Part II guides you through clinical skills of the model, from foundational to advanced.
Part III offers practical guidance on implementing the approach within a range of settings, and for developing effective practice through reflection and supervision.
‘Long-awaited’ does not do justice to the celebrations which this comprehensive account of Psychodynamic Interpersonal Therapy (PIT, aka ‘Conversational model’) compiled by its master-practitioners will evoke. PIT is a miraculous blend of art (metaphor and the Romantic poets), science (robust outcome-process studies of depression, Medically Unexplained Symptoms, and Borderline Personality Disorder) and existential-Self psychology (from passivity to activity; more secure and reflexive sense of Self). Like PIT itself, the book is highly practical, experience-near, transparent, and well-structured. Concise and indispensable, it will help psychotherapists of all stages and stripes to become better therapists -- perhaps even better people!
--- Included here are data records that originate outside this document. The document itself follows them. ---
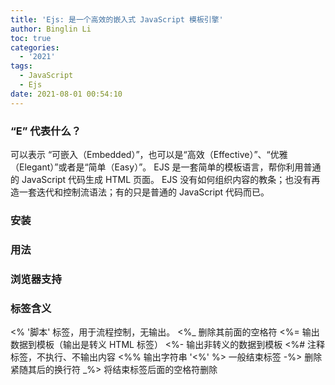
 ```yaml
---
title: 'Ejs: 是一个高效的嵌入式 JavaScript 模板引擎'
author: Binglin Li
toc: true
categories:
  - '2021'
tags:
  - JavaScript
  - Ejs
date: 2021-08-01 00:54:10
---
```


### “E” 代表什么？
可以表示 “可嵌入（Embedded）”，也可以是“高效（Effective）”、“优雅（Elegant）”或者是“简单（Easy）”。
EJS 是一套简单的模板语言，帮你利用普通的 JavaScript 代码生成 HTML 页面。
EJS 没有如何组织内容的教条；也没有再造一套迭代和控制流语法；有的只是普通的 JavaScript 代码而已。

### 安装
### 用法
### 浏览器支持

### 标签含义
<% '脚本' 标签，用于流程控制，无输出。
<%_ 删除其前面的空格符
<%= 输出数据到模板（输出是转义 HTML 标签）
<%- 输出非转义的数据到模板
<%# 注释标签，不执行、不输出内容
<%% 输出字符串 '<%'
%> 一般结束标签
-%> 删除紧随其后的换行符
_%> 将结束标签后面的空格符删除
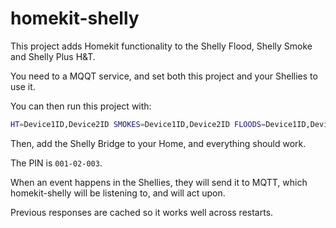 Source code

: # homekit-shelly

This project adds Homekit functionality to the Shelly Flood, Shelly Smoke and
Shelly Plus H&T.

You need to a MQQT service, and set both this project and your Shellies
to use it.

You can then run this project with:

```bash
HT=Device1ID,Device2ID SMOKES=Device1ID,Device2ID FLOODS=Device1ID,Device2ID,etc homekit-shelly
```

Then, add the Shelly Bridge to your Home, and everything should work.

The PIN is `001-02-003`.

When an event happens in the Shellies, they will send it to MQTT, which
homekit-shelly will be listening to, and will act upon.

Previous responses are cached so it works well across restarts.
At a time when many clinicians feel that research is irrelevant, alien and yet imposed onto their work, this book offers a much-needed pathway of rapprochement between practice and science. Expanding upon a treatment manual that has been vetted in several studies for many clinical problems, and resting on rich conceptual foundations, it describes therapeutic skills that are essential to clinicians of all levels of experience. It also provides insightful treatment guidelines, helpful tools, and extensive clinical examples that could only have emerged from the expertise and wisdom of accomplished researchers, practitioners, and trainers. With this book at hand, I cannot think of a clinician who will not learn how to conduct psychodynamic-interpersonal therapy, get better at it, master it, teach it – or simply become a more effective therapist.